Tuesday, May 29, 2007

Save money for retirement - avoid these pitfalls! Part II

As previously stated, due to an uncertain future of tax rates, health insurance costs, college costs for kids, changing government regulations, and increased life expectancies, I believe it is near impossible to predict how much we'll actually need to save for retirement. Therefore, the amount you need is A WHOLE LOT! That's all you need to know - you need A LOT. And if you need a large pile of money for retirement, you need to start saving now. The sooner you make the pile of money "sorta big," the bigger it will be upon retirement.

Here is the second pitfall that I believe you need to avoid on your road to retirement:

2. Believing it's OK to start investing later in life - waiting to begin saving.

You've heard it said a million times - the magic of compound interest is the key to amassing the money you need for retirement. Still, many people, for many reasons, delay saving until some time later in life. One reason might be that they have material things they'd rather spend the money on now. Another related reason might be a general lack of discipline with regards to money. Still another related reason might be a lack of a vision for the future, a lack of a plan for retirement.

My favorite reason for delaying retirement saving is psychological - "I'm young, I can only save $200/month, and that's nothing! I'm not going to get anywhere saving $200/month - why even bother????? I save $200/month, and I end up with a measly $2,500 or so after a year? Big whoop."

As I am a CPA, I turn to my trusty spreadsheet - run one using the scenario of your choice and amaze yourself with the results.

Here's mine: imagine you're 25 and you begin investing $200 a month, assuming an 8% return per annum. With annual compounding (not monthly), you end up with $728,000 by the time you're 65. $200 a month, a conservative 8% return, and you have over $700,000. Keep in mind that the average return of the stock market is over 10%, and you're very likely to be able to save more than $200/month as you age and advance in your career.

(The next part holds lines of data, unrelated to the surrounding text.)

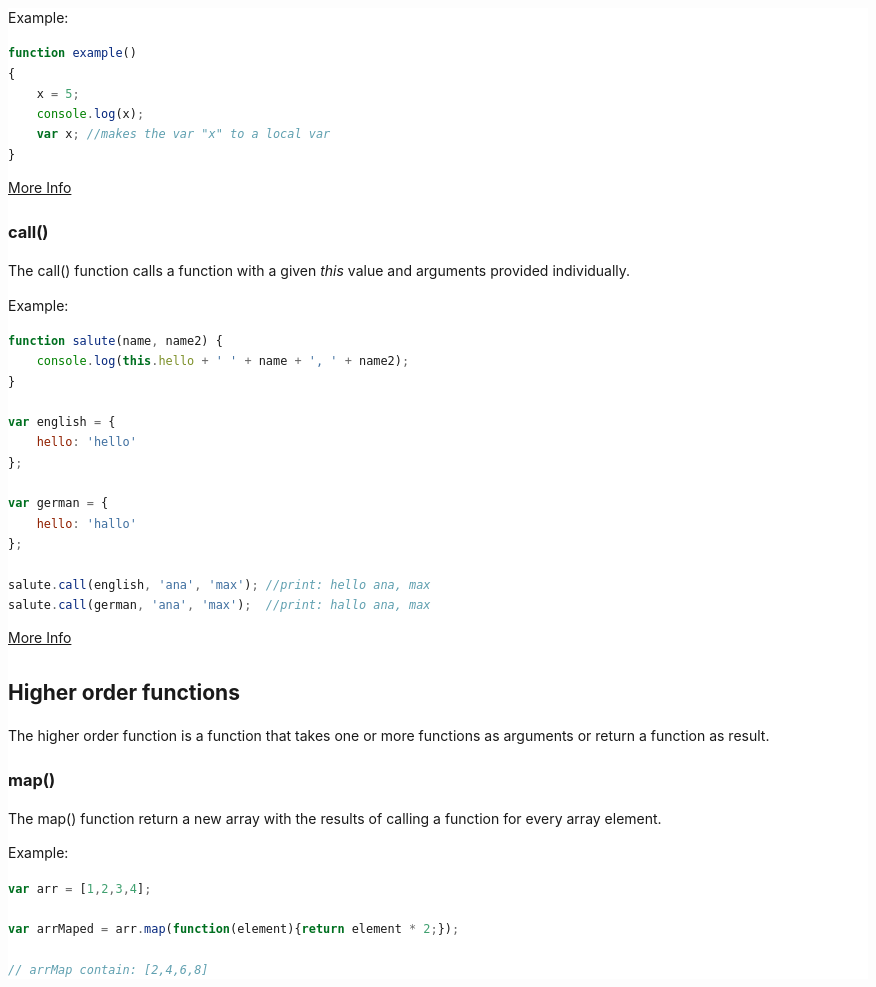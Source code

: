 Example:

```Javascript
function example()
{
    x = 5;
    console.log(x);
    var x; //makes the var "x" to a local var
}
```

[More Info](https://www.w3schools.com/js/js_hoisting.asp)

### call()

The call() function calls a function with a given *this* value and arguments provided individually.

Example:

```Javascript
function salute(name, name2) {
    console.log(this.hello + ' ' + name + ', ' + name2);
}

var english = {
    hello: 'hello'
};
 
var german = {
    hello: 'hallo'
};
 
salute.call(english, 'ana', 'max'); //print: hello ana, max
salute.call(german, 'ana', 'max');  //print: hallo ana, max
```

[More Info](https://developer.mozilla.org/en-US/docs/Web/JavaScript/Reference/Global_Objects/Function/call)

## Higher order functions

The higher order function is a function that takes one or more functions as arguments or return a function as result.

### map()

The map() function return a new array with the results of calling a function for every array element.

Example:

```Javascript
var arr = [1,2,3,4];

var arrMaped = arr.map(function(element){return element * 2;});

// arrMap contain: [2,4,6,8]
```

Now, assume that you wait until age 30. You wait just 5 years. That's a cumulative $12,000 over 5 years that you did not invest. Instead of $728,000, you end up with $485,000 at age 65, or $243,000 less than if you had started at 25! Holy crap, what happened? Simple - thru this so called magic of compounding, it is beneficial to have your money grow for 40 years instead of 35 years.

What if you wait until 35? At 65, you end up with $320,000, or $408,000 less. Wait until 40, you end up with $207,000.

These results are OK if you want to work well into your 80's! But if you're like me and want to retire in your 50's or 60's, you simply should not wait until your 30's or 40's to begin investing.

What if you do wait? Let's say you wait until you're 40, and you want to get to that $728,000 nest egg that you would have had if you had started saving at 25. You would need to sock away $700/month instead of $200. For many working professionals, this is entirely possible. But why bother waiting? If you're able to start saving earlier, no matter how much it is that you can save, it only makes that retirement pile of money bigger.

Here's my favorite scenario that I use to encourage young people to invest - start at 25, invest $300/month in the stock market. You cross the million dollar mark at age 64. It can happen, if you start early and prove yourself a consistent saver.


PF101 said...

I love compounding. I think it's one of the best things ever. I love explaining it to people and using it in examples in my budgeting classes when I talk about how much financial damage that $100 pair of shoes can do to you over 30 years. Shocks people into thinking twice about spending.


concentrating money in any one investment is the biggest mistake you can make.